TASK TO CARRY OUT
Please give the number of lines in the material below that contain "subsection", without further comment.

::::

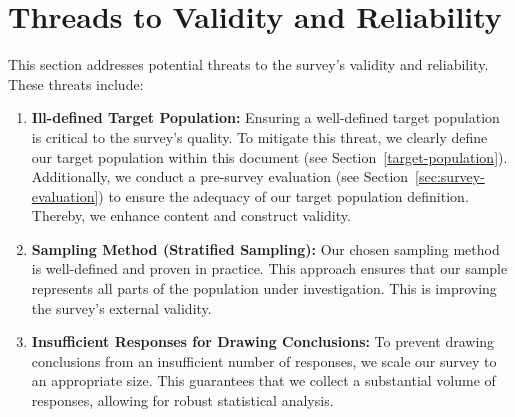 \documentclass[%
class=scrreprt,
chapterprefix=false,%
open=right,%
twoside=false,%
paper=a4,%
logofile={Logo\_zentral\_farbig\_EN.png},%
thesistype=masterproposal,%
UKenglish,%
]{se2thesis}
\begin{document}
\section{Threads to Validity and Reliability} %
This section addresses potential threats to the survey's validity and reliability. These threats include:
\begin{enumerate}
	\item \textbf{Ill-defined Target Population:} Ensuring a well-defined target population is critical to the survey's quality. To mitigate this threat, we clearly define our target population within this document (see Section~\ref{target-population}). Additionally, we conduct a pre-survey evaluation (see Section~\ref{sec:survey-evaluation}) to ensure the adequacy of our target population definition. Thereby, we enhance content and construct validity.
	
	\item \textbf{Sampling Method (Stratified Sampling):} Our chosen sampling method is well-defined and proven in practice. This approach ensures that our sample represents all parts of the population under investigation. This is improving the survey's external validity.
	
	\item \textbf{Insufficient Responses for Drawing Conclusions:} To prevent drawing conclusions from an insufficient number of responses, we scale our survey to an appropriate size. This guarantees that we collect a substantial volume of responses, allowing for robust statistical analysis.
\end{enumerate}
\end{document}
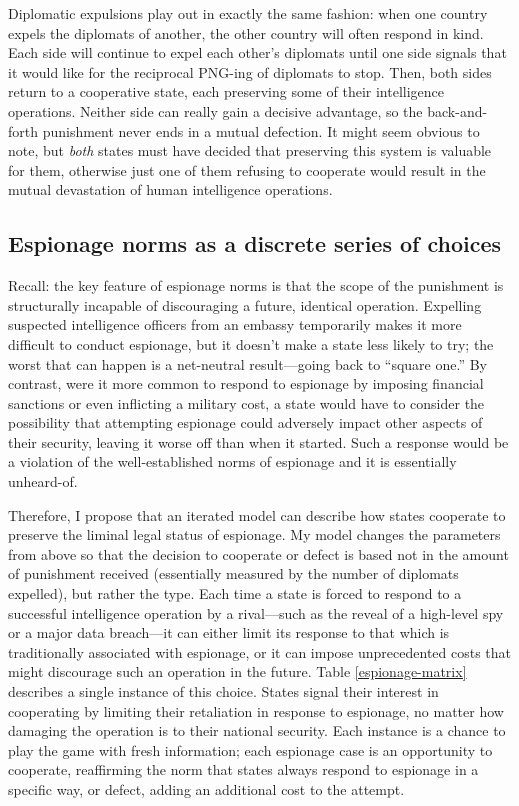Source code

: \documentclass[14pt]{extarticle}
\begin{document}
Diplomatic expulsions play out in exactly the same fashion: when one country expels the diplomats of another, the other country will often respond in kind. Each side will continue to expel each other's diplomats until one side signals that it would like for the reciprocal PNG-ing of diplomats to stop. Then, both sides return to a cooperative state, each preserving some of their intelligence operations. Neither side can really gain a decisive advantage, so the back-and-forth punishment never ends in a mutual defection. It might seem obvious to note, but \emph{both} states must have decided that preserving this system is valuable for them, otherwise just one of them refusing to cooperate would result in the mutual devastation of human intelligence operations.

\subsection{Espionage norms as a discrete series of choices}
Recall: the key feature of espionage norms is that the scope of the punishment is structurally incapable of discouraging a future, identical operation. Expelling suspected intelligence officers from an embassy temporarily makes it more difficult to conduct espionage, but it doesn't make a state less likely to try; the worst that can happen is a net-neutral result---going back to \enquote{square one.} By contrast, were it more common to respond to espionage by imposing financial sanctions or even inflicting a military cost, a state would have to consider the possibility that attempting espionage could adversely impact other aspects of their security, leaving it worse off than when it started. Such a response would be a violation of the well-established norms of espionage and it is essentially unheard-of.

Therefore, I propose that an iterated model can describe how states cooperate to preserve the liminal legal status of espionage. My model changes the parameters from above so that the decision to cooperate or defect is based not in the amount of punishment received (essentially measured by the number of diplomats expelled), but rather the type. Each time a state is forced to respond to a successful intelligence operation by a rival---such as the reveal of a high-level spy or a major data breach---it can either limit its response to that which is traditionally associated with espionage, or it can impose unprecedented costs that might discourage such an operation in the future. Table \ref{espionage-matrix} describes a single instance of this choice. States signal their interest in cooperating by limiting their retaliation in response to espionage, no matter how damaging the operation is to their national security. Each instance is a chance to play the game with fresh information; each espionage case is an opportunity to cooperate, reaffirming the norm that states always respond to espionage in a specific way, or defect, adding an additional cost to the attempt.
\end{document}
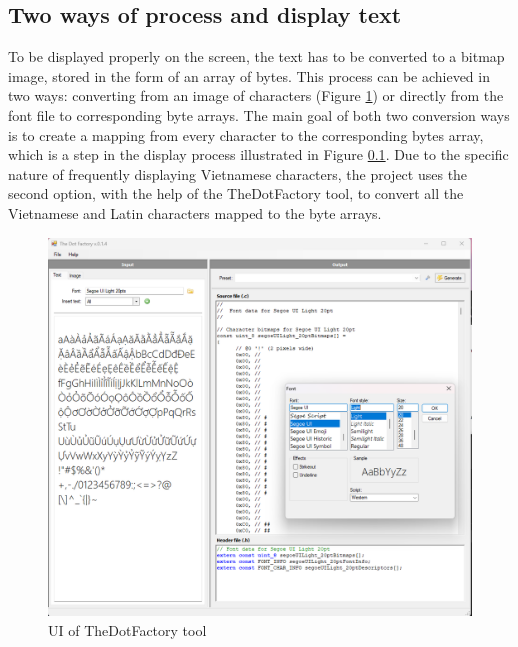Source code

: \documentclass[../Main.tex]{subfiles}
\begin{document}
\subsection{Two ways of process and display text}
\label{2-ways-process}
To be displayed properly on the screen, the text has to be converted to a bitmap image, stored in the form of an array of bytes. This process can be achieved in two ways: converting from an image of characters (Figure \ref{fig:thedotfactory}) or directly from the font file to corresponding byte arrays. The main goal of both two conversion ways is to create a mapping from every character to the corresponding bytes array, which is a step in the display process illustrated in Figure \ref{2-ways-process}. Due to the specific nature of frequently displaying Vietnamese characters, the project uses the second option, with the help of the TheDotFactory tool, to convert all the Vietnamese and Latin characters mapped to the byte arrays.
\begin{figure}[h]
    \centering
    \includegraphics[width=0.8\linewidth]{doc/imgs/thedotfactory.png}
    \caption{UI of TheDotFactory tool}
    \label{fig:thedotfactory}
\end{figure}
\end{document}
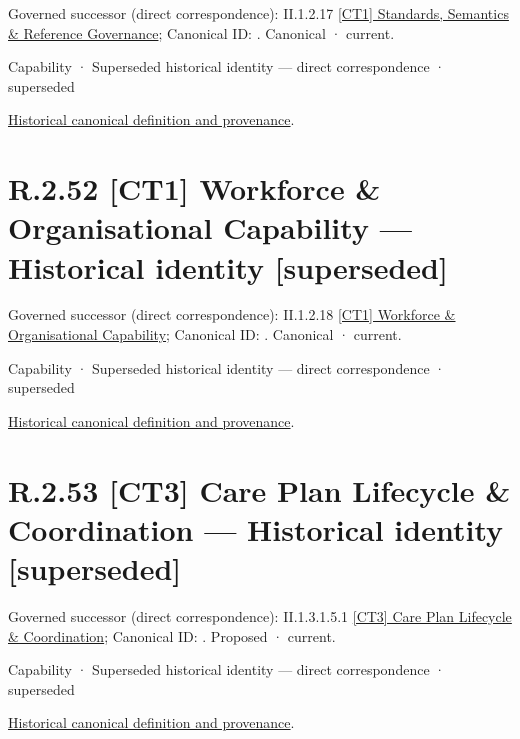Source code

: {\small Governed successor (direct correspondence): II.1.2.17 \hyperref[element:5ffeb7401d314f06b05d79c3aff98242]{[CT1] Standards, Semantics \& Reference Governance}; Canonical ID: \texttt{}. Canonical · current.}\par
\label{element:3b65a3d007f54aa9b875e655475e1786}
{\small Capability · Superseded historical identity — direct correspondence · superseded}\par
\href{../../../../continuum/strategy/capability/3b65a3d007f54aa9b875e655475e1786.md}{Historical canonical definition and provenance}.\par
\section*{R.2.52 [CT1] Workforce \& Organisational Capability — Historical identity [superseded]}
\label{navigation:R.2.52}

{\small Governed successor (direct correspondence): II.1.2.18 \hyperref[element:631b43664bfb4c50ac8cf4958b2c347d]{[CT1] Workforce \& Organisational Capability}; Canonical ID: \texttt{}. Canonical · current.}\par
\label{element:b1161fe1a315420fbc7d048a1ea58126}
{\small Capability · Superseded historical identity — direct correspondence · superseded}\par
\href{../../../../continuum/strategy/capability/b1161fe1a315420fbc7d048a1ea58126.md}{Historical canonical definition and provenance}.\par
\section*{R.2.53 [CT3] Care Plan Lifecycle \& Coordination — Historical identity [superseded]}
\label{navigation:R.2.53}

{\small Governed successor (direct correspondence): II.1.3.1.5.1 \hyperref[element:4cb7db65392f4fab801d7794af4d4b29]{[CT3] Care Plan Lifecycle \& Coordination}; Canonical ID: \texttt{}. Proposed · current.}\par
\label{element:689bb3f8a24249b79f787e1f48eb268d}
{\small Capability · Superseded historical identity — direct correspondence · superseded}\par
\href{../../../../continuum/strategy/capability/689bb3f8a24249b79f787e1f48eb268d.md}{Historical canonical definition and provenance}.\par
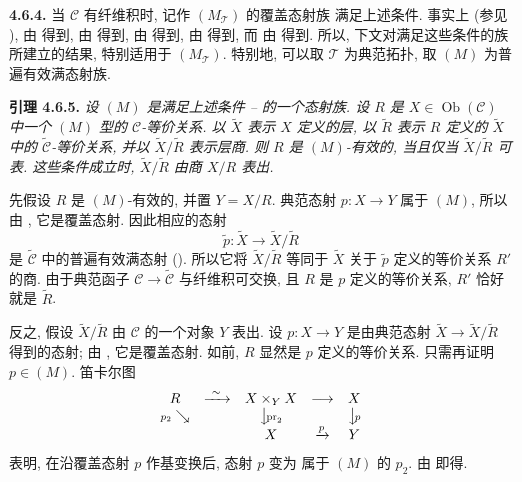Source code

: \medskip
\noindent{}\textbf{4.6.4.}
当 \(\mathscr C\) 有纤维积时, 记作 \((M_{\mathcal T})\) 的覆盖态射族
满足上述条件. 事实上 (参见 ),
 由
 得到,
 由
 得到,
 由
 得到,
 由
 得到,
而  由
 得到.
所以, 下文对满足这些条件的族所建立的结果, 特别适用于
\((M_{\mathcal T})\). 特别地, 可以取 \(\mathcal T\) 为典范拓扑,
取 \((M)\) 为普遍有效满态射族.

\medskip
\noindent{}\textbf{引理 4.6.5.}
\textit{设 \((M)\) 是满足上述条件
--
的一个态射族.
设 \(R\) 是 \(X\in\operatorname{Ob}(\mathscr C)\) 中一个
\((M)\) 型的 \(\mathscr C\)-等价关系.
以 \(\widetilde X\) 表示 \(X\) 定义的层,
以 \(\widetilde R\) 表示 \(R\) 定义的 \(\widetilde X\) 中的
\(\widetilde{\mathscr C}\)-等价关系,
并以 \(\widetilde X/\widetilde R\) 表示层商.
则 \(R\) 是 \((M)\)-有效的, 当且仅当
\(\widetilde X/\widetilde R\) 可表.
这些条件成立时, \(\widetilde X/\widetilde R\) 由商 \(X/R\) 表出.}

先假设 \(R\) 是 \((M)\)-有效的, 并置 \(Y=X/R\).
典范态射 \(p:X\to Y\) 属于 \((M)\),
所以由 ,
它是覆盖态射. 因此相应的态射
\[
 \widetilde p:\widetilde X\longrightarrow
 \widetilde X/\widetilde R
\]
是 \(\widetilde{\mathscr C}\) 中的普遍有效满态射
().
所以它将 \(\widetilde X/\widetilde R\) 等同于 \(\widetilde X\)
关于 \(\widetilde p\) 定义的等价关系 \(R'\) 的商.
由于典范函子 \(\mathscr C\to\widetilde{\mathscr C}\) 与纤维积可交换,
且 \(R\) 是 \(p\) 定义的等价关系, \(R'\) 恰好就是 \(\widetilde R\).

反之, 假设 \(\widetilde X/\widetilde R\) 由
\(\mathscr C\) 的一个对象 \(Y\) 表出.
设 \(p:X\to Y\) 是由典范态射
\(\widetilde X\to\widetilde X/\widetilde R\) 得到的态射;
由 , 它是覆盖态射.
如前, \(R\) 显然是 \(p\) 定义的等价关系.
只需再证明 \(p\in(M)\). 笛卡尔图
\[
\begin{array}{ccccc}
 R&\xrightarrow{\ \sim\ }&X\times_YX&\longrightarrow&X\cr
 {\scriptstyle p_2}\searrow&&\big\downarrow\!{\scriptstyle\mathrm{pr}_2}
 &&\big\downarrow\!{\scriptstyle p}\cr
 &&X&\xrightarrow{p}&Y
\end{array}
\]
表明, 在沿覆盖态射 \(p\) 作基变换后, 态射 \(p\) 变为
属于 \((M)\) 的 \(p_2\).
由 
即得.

::::

THE ANSWER
2